■ To do
Scan the material below and report how many lines include the string "images"; nothing else belongs in the reply.

■ Data supplied
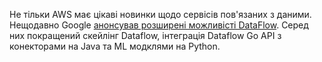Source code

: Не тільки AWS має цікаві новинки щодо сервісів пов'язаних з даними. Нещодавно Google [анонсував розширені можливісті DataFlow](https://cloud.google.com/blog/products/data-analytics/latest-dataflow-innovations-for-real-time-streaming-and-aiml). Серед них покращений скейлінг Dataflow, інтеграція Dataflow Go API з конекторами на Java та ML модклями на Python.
...
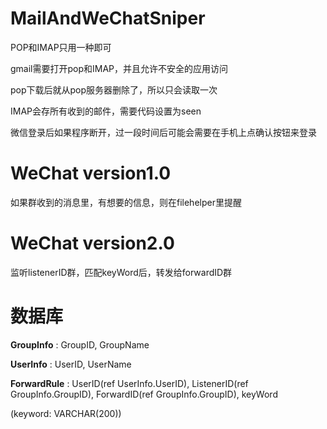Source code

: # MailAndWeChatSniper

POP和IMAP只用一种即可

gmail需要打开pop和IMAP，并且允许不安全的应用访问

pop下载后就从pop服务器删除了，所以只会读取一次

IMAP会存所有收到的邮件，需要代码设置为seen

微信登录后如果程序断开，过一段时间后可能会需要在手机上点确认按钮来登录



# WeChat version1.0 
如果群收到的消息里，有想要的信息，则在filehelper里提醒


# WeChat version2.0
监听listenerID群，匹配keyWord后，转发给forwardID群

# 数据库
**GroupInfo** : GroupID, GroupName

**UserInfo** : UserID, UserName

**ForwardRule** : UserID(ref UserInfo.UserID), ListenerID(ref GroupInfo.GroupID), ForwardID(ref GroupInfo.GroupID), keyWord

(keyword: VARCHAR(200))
==
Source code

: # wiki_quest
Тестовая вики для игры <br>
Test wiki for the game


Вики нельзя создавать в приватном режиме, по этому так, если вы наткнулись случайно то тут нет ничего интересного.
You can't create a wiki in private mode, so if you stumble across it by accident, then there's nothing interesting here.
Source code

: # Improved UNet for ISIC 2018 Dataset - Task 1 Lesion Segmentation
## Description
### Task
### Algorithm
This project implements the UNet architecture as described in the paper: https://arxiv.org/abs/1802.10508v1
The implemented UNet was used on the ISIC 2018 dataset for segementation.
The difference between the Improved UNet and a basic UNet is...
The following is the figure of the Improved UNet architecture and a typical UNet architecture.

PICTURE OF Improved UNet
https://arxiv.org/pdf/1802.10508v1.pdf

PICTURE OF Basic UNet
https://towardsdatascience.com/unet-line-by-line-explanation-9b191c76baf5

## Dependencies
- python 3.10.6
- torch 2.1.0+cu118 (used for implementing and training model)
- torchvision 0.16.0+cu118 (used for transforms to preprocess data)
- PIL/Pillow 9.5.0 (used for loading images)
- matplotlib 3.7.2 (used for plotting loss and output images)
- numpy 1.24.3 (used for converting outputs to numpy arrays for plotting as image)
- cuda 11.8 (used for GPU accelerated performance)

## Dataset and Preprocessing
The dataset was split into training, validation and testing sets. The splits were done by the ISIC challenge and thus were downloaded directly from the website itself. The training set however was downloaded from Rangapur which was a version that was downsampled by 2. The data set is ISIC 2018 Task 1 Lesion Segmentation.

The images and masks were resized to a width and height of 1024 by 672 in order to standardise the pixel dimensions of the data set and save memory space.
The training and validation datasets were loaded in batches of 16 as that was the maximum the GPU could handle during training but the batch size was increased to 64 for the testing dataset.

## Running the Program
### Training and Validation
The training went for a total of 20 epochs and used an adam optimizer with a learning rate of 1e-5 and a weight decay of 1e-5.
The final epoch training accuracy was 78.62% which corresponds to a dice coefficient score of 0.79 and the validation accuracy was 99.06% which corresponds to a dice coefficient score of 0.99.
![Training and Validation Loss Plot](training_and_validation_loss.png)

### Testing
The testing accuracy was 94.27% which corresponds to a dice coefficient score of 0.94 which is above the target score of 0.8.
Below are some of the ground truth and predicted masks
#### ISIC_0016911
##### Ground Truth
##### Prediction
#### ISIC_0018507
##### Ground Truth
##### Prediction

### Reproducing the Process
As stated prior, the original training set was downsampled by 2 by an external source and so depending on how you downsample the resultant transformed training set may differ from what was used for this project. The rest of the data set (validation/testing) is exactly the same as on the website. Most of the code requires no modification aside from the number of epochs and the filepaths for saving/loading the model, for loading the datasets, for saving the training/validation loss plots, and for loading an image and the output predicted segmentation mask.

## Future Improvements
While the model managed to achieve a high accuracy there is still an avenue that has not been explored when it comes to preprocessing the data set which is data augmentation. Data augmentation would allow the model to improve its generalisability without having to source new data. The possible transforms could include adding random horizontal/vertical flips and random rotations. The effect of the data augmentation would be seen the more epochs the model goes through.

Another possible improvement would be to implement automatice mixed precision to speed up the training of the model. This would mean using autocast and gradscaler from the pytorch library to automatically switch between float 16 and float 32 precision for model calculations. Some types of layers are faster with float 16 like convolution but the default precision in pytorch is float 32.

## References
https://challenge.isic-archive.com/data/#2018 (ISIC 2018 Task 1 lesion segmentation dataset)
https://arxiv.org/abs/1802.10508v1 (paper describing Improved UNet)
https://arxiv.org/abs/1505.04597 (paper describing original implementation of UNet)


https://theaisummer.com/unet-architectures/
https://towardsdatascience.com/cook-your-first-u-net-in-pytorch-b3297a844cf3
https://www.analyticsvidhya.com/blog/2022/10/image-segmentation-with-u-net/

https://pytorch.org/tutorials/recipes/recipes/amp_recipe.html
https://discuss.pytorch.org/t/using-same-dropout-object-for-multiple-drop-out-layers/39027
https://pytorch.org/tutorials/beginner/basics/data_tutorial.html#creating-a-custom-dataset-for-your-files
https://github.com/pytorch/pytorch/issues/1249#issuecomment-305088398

■ Exercise response
3